From the line with "Se manca un" through the line with "In entrambi i", inclusive, return each line of the data below exactly and leave the rest out.

Records drawn from a dataset:
|---|

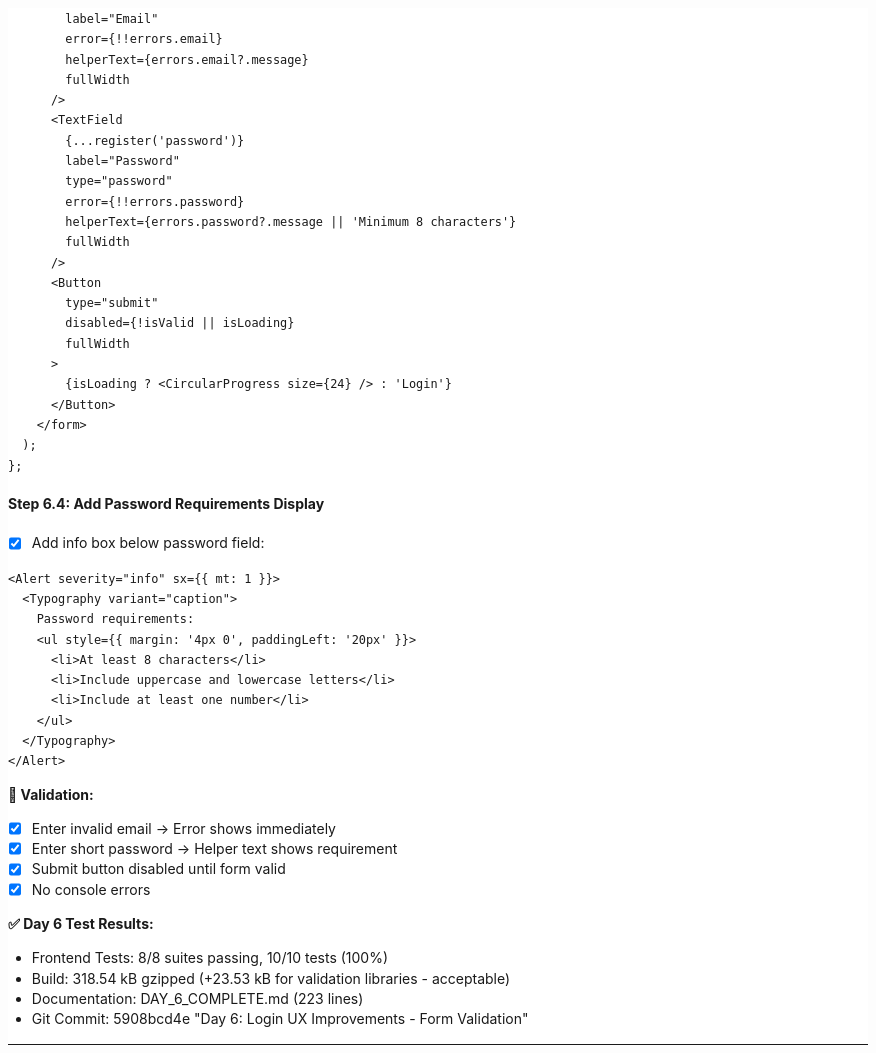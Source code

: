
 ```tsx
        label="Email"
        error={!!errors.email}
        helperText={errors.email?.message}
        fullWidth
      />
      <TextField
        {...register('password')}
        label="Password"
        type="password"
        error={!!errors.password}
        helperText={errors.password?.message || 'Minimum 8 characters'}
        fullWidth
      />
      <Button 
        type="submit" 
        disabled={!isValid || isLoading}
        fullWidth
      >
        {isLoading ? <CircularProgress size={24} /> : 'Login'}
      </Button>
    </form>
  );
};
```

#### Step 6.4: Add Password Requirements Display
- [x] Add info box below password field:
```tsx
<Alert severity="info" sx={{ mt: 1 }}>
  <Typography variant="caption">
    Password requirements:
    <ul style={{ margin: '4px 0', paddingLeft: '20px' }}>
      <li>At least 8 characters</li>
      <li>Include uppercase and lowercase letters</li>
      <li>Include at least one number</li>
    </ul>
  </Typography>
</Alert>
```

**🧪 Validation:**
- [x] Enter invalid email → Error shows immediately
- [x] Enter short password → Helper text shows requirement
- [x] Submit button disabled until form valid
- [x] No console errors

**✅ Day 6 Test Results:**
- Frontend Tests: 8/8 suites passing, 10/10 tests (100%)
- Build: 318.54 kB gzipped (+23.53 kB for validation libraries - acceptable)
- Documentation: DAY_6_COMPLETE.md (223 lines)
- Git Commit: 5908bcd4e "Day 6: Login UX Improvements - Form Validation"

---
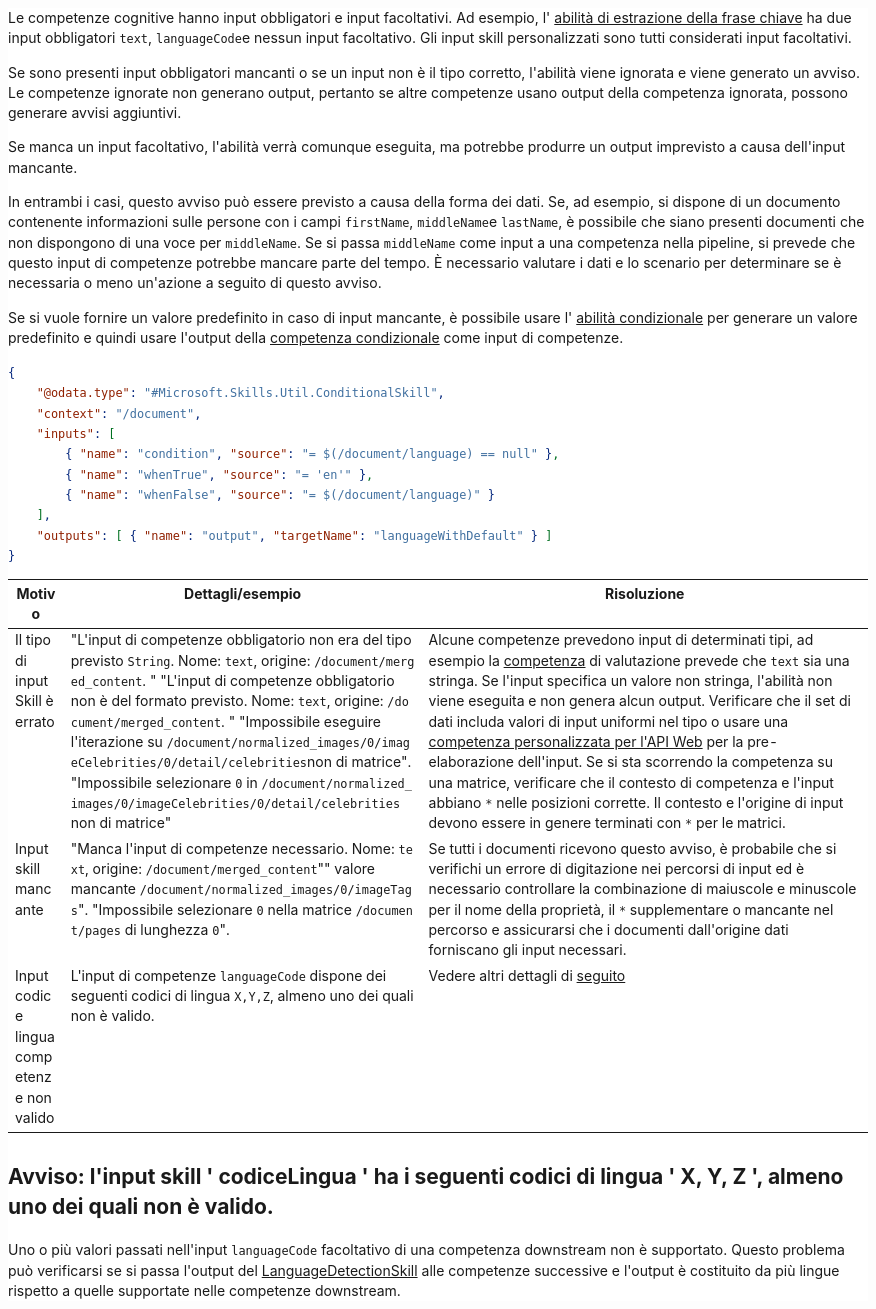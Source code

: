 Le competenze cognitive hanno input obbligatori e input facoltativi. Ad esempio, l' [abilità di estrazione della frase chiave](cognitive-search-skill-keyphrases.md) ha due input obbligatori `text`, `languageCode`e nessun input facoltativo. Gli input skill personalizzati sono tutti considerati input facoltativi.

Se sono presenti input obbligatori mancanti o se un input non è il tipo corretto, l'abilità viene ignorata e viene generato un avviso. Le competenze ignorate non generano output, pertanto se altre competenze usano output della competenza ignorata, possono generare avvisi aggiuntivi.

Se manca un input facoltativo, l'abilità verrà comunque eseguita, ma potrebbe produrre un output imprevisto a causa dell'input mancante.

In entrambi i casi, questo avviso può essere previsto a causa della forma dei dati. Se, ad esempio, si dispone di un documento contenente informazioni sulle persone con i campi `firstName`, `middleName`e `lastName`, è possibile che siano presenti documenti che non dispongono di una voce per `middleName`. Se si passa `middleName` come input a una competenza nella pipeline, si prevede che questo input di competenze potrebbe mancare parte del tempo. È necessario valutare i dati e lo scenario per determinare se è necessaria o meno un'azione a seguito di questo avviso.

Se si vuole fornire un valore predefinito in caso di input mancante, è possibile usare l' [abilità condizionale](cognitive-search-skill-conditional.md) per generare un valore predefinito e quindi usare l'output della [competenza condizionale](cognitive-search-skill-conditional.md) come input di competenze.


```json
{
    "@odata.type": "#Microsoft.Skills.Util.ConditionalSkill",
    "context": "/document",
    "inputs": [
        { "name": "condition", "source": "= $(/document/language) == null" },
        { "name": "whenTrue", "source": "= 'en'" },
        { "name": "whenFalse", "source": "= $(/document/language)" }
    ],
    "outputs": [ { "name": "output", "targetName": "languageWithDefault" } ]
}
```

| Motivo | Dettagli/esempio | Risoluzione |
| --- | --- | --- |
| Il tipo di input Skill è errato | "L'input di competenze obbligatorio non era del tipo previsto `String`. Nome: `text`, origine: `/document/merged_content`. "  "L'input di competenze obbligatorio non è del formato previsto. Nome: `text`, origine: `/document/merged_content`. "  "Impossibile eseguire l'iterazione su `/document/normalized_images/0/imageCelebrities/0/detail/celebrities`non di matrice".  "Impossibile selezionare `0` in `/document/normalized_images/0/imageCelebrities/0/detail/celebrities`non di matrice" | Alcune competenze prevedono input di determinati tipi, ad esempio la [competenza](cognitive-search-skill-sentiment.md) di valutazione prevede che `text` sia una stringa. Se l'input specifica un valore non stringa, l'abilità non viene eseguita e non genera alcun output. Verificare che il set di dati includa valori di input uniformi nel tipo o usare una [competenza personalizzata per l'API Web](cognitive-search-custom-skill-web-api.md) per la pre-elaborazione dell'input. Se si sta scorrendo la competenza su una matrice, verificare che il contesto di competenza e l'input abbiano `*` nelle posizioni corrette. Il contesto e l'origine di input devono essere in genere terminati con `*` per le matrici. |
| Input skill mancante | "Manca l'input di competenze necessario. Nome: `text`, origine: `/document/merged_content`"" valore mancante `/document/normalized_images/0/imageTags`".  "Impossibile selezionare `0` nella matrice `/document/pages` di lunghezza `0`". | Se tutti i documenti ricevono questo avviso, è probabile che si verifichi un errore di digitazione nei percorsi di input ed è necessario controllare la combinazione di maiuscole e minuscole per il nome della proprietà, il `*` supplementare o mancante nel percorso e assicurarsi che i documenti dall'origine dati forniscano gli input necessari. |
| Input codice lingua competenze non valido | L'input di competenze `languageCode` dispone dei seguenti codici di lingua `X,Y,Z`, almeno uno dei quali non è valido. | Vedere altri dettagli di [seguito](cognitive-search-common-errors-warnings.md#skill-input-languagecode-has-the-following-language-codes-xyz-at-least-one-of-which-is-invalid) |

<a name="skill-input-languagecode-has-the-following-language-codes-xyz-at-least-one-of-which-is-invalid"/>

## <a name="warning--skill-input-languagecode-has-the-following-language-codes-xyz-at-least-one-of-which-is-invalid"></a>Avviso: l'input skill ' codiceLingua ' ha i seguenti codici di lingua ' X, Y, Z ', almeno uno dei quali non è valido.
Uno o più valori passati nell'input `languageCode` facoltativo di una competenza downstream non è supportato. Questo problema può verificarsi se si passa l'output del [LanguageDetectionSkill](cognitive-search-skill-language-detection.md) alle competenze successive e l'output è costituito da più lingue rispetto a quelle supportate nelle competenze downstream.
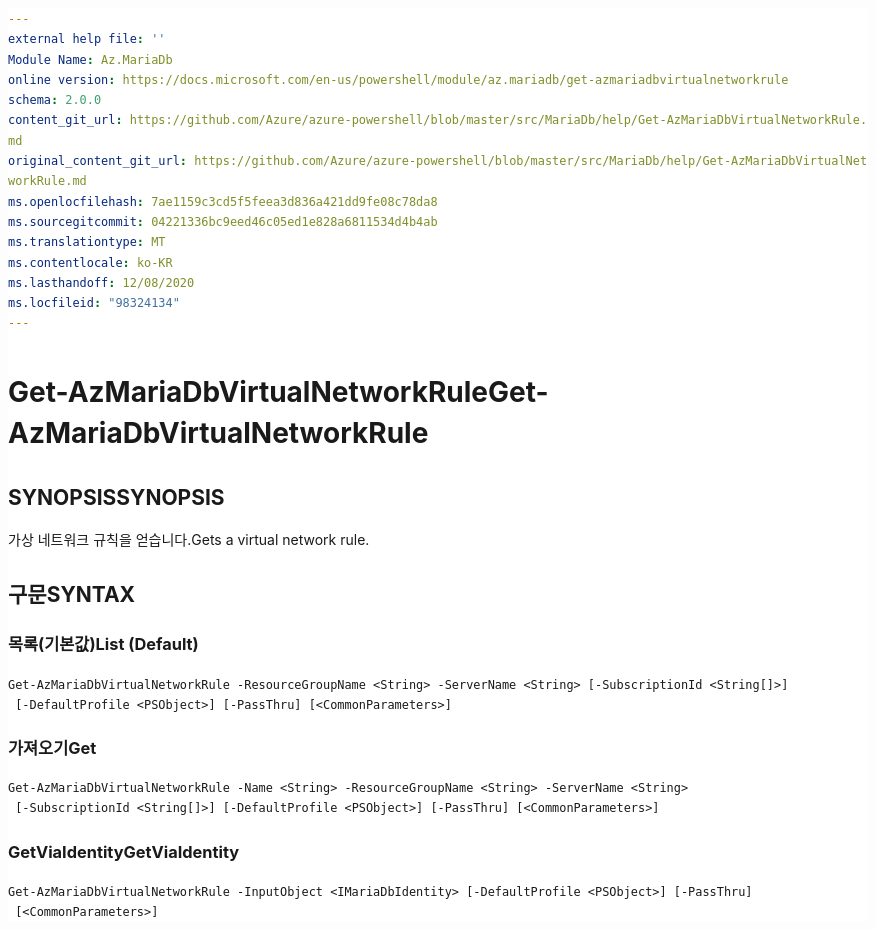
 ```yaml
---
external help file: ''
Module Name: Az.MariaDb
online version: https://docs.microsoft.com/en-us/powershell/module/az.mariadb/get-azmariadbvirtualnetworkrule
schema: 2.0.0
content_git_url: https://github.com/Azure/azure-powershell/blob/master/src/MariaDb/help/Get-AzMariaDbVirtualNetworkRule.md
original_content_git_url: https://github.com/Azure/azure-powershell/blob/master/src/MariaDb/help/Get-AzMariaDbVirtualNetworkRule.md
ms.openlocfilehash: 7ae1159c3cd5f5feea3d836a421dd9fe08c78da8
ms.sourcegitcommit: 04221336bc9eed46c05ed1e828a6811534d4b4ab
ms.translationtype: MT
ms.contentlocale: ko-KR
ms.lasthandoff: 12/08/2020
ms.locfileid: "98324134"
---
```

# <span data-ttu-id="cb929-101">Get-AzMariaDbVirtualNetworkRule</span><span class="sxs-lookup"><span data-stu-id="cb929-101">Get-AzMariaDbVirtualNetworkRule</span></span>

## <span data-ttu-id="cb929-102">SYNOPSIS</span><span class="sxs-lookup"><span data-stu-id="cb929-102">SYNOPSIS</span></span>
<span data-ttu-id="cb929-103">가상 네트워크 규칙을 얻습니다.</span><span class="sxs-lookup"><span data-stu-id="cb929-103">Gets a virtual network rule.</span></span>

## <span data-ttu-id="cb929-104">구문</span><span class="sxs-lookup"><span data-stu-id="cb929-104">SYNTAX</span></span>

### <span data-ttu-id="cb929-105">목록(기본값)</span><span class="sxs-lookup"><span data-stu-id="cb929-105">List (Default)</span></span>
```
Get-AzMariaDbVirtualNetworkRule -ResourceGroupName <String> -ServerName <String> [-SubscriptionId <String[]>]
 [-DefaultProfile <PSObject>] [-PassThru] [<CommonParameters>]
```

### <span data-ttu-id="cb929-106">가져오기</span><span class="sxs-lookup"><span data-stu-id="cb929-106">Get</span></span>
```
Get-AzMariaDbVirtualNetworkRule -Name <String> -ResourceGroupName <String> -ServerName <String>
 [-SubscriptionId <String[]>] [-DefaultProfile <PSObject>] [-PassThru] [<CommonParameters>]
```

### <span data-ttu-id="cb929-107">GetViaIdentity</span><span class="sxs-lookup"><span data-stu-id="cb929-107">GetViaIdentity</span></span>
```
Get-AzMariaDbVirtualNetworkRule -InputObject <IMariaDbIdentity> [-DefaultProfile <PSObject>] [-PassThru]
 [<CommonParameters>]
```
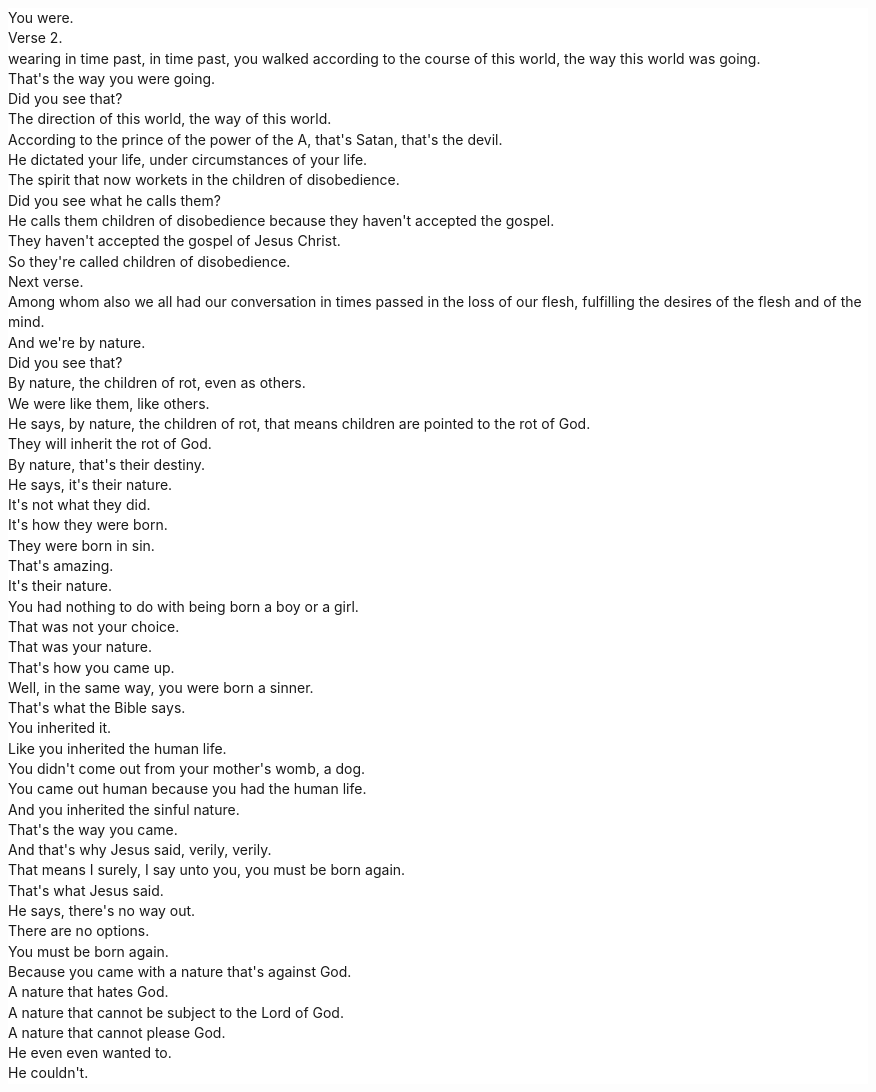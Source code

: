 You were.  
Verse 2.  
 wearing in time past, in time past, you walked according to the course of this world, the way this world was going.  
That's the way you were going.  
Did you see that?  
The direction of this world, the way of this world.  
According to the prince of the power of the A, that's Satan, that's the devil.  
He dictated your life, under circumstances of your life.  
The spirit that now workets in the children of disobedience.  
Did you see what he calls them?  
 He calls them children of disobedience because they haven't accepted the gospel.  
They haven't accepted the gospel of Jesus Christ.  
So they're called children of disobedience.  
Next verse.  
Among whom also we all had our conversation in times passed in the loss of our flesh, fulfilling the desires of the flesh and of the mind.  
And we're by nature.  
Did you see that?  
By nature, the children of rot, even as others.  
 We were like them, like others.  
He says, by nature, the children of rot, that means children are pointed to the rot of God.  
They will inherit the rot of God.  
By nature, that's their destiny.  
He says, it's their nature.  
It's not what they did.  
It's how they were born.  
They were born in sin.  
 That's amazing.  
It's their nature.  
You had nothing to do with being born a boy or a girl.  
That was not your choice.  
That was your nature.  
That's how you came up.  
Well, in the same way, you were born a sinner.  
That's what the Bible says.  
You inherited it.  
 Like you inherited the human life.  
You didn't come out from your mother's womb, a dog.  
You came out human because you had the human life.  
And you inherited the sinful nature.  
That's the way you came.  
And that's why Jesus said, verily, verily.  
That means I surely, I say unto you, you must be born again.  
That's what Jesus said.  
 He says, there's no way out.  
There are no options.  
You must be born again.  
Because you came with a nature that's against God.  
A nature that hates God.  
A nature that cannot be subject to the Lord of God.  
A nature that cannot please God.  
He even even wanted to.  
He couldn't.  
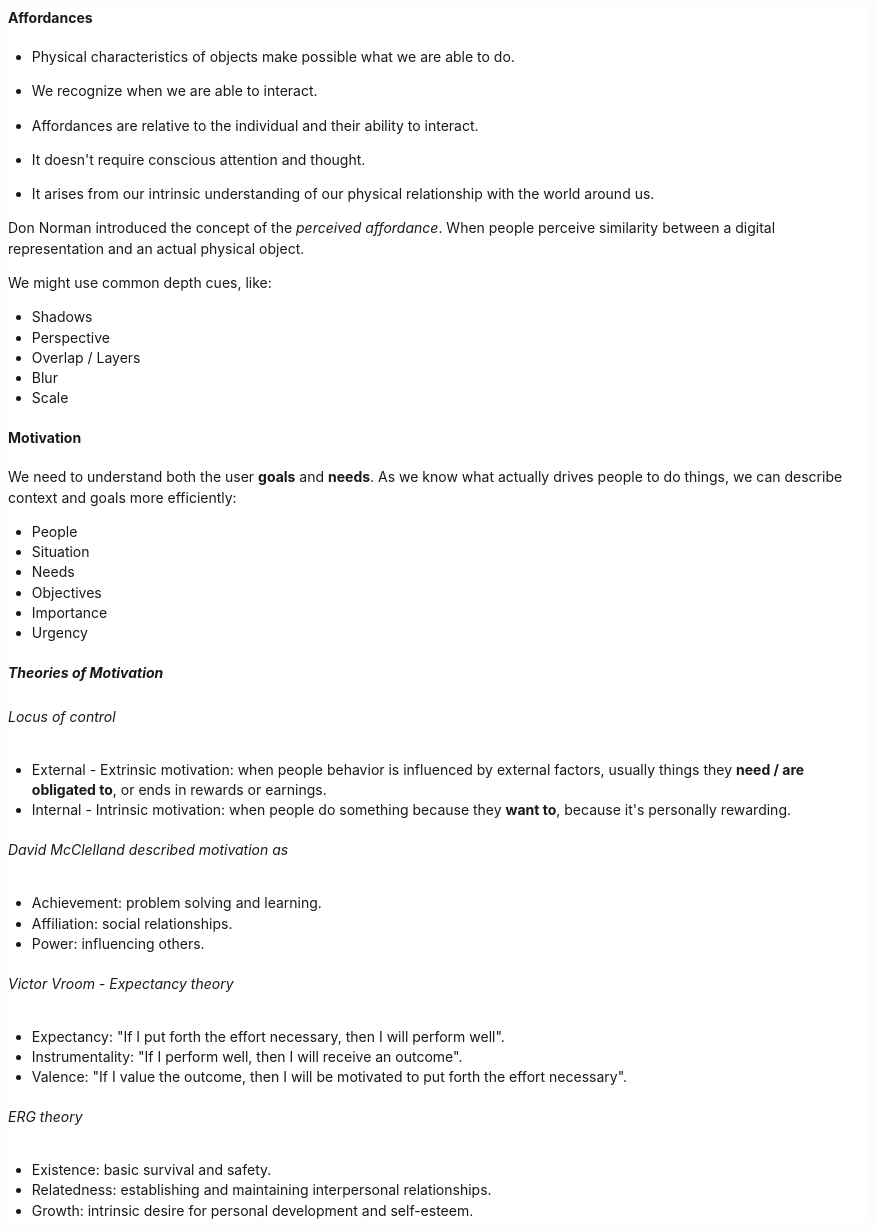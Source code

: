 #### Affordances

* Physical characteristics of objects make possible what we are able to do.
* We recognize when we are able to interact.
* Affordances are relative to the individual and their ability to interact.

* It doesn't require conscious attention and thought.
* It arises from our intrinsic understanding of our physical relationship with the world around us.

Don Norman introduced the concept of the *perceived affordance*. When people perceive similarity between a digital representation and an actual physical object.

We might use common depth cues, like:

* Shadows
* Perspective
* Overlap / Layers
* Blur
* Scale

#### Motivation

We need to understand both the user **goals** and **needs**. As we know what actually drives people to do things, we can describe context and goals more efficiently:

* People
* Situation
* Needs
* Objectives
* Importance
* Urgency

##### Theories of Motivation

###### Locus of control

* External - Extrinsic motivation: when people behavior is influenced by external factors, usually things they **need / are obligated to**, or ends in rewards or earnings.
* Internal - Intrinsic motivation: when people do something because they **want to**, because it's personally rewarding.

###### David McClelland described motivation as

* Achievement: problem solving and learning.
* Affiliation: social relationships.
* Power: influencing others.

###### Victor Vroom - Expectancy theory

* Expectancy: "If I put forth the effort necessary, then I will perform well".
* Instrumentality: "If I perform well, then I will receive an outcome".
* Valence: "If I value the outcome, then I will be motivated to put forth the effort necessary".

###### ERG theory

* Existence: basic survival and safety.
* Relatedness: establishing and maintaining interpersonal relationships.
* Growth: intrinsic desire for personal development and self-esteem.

|---|

### Answer area
Se manca un input facoltativo, l'abilità verrà comunque eseguita, ma potrebbe produrre un output imprevisto a causa dell'input mancante.

In entrambi i casi, questo avviso può essere previsto a causa della forma dei dati. Se, ad esempio, si dispone di un documento contenente informazioni sulle persone con i campi `firstName`, `middleName`e `lastName`, è possibile che siano presenti documenti che non dispongono di una voce per `middleName`. Se si passa `middleName` come input a una competenza nella pipeline, si prevede che questo input di competenze potrebbe mancare parte del tempo. È necessario valutare i dati e lo scenario per determinare se è necessaria o meno un'azione a seguito di questo avviso.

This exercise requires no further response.